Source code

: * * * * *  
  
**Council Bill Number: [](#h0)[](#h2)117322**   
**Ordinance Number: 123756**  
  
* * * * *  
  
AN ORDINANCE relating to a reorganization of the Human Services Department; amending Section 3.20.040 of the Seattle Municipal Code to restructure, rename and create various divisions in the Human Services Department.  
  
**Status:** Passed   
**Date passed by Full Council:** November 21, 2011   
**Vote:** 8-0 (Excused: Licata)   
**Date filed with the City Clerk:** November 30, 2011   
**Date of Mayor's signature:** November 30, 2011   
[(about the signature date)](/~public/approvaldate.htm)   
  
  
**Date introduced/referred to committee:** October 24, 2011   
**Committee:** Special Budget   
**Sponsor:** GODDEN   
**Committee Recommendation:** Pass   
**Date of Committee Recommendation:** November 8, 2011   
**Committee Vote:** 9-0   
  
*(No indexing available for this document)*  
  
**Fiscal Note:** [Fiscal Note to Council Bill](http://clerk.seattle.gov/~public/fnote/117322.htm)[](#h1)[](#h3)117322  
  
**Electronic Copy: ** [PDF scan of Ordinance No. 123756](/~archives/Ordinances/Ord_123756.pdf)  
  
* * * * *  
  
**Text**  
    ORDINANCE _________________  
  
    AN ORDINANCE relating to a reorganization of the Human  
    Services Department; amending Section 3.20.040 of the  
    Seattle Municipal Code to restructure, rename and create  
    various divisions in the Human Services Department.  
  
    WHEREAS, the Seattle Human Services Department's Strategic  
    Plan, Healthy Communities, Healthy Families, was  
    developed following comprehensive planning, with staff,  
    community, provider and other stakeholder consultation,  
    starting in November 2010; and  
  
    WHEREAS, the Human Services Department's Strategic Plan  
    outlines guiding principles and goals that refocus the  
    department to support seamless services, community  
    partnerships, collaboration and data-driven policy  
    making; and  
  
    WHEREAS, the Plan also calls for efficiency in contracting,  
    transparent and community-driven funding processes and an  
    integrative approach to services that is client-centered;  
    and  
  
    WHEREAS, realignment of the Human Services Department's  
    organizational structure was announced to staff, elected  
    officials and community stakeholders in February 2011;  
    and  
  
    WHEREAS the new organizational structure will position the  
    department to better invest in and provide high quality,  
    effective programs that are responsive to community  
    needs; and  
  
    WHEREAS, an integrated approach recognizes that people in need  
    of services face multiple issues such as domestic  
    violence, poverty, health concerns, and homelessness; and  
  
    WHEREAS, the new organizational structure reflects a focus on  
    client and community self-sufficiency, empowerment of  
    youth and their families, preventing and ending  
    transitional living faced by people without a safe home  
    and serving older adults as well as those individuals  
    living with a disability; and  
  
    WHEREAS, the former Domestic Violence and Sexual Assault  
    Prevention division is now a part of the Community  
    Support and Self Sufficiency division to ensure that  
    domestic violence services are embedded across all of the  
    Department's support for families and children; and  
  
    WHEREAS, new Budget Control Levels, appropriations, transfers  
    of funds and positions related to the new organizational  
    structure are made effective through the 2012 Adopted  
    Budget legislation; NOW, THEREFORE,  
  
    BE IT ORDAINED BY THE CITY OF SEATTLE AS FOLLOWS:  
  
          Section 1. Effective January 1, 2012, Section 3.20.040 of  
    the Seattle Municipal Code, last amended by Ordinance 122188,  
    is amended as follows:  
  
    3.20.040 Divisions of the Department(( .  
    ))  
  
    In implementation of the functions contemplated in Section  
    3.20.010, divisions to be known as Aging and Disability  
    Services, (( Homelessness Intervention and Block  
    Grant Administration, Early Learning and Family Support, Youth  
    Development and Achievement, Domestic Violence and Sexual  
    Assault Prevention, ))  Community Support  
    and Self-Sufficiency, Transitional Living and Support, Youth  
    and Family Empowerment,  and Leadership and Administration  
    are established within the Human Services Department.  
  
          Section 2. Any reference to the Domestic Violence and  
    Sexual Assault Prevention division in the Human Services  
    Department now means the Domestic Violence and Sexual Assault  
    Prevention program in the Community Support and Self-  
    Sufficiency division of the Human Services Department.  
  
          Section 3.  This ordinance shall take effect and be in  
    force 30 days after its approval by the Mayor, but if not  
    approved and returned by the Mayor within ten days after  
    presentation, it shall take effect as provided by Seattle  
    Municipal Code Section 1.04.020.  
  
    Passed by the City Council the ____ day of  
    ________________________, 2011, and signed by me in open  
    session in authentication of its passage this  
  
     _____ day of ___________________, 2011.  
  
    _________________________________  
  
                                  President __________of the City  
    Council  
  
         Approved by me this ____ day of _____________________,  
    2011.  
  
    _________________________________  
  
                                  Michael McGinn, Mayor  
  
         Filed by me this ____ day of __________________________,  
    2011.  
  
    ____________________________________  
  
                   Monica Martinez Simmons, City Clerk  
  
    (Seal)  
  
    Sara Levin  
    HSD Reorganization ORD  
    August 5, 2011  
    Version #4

◆ THE TASK ◆
Return all lines of the material that have "staff" in them.

◆ OUTPUT FOR THIS EXERCISE ◆
    developed following comprehensive planning, with staff,  
    organizational structure was announced to staff, elected  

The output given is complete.